(Data supplied)
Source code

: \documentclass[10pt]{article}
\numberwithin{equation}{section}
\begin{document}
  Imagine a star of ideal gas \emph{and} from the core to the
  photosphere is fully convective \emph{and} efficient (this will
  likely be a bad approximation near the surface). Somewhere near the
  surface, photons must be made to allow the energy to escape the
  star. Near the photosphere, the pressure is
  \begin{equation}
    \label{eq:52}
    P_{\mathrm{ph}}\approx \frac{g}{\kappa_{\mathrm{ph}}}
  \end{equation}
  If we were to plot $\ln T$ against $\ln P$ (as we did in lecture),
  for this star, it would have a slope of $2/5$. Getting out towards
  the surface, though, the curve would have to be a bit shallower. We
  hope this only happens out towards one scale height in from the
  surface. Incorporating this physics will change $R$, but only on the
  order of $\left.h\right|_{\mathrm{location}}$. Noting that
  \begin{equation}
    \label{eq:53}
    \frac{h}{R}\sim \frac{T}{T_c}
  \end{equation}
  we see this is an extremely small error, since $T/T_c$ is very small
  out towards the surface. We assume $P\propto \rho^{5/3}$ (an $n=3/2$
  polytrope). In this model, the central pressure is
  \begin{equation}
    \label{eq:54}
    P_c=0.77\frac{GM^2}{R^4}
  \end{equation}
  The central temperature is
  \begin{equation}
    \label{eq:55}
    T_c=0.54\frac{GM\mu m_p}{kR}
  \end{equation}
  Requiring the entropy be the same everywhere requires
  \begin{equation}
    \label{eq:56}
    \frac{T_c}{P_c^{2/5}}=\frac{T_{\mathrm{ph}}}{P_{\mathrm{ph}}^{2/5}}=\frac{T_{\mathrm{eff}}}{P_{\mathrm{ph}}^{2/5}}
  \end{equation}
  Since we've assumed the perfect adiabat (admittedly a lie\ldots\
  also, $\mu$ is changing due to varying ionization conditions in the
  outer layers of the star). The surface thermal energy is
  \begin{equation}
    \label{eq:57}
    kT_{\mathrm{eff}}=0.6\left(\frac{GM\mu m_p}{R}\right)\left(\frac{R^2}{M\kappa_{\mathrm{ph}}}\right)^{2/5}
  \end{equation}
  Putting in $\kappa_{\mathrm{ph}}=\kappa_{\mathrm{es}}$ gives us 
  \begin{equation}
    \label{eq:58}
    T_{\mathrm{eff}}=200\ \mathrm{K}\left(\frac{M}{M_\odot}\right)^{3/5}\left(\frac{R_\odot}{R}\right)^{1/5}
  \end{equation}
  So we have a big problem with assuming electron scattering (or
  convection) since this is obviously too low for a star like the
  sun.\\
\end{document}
(End Data supplied)
- _Activity_:
The entries above must be returned exactly.

- _Problem solution_:
Source code

: \documentclass[10pt]{article}
\numberwithin{equation}{section}
\begin{document}
  Imagine a star of ideal gas \emph{and} from the core to the
  photosphere is fully convective \emph{and} efficient (this will
  likely be a bad approximation near the surface). Somewhere near the
  surface, photons must be made to allow the energy to escape the
  star. Near the photosphere, the pressure is
  \begin{equation}
    \label{eq:52}
    P_{\mathrm{ph}}\approx \frac{g}{\kappa_{\mathrm{ph}}}
  \end{equation}
  If we were to plot $\ln T$ against $\ln P$ (as we did in lecture),
  for this star, it would have a slope of $2/5$. Getting out towards
  the surface, though, the curve would have to be a bit shallower. We
  hope this only happens out towards one scale height in from the
  surface. Incorporating this physics will change $R$, but only on the
  order of $\left.h\right|_{\mathrm{location}}$. Noting that
  \begin{equation}
    \label{eq:53}
    \frac{h}{R}\sim \frac{T}{T_c}
  \end{equation}
  we see this is an extremely small error, since $T/T_c$ is very small
  out towards the surface. We assume $P\propto \rho^{5/3}$ (an $n=3/2$
  polytrope). In this model, the central pressure is
  \begin{equation}
    \label{eq:54}
    P_c=0.77\frac{GM^2}{R^4}
  \end{equation}
  The central temperature is
  \begin{equation}
    \label{eq:55}
    T_c=0.54\frac{GM\mu m_p}{kR}
  \end{equation}
  Requiring the entropy be the same everywhere requires
  \begin{equation}
    \label{eq:56}
    \frac{T_c}{P_c^{2/5}}=\frac{T_{\mathrm{ph}}}{P_{\mathrm{ph}}^{2/5}}=\frac{T_{\mathrm{eff}}}{P_{\mathrm{ph}}^{2/5}}
  \end{equation}
  Since we've assumed the perfect adiabat (admittedly a lie\ldots\
  also, $\mu$ is changing due to varying ionization conditions in the
  outer layers of the star). The surface thermal energy is
  \begin{equation}
    \label{eq:57}
    kT_{\mathrm{eff}}=0.6\left(\frac{GM\mu m_p}{R}\right)\left(\frac{R^2}{M\kappa_{\mathrm{ph}}}\right)^{2/5}
  \end{equation}
  Putting in $\kappa_{\mathrm{ph}}=\kappa_{\mathrm{es}}$ gives us 
  \begin{equation}
    \label{eq:58}
    T_{\mathrm{eff}}=200\ \mathrm{K}\left(\frac{M}{M_\odot}\right)^{3/5}\left(\frac{R_\odot}{R}\right)^{1/5}
  \end{equation}
  So we have a big problem with assuming electron scattering (or
  convection) since this is obviously too low for a star like the
  sun.\\
\end{document}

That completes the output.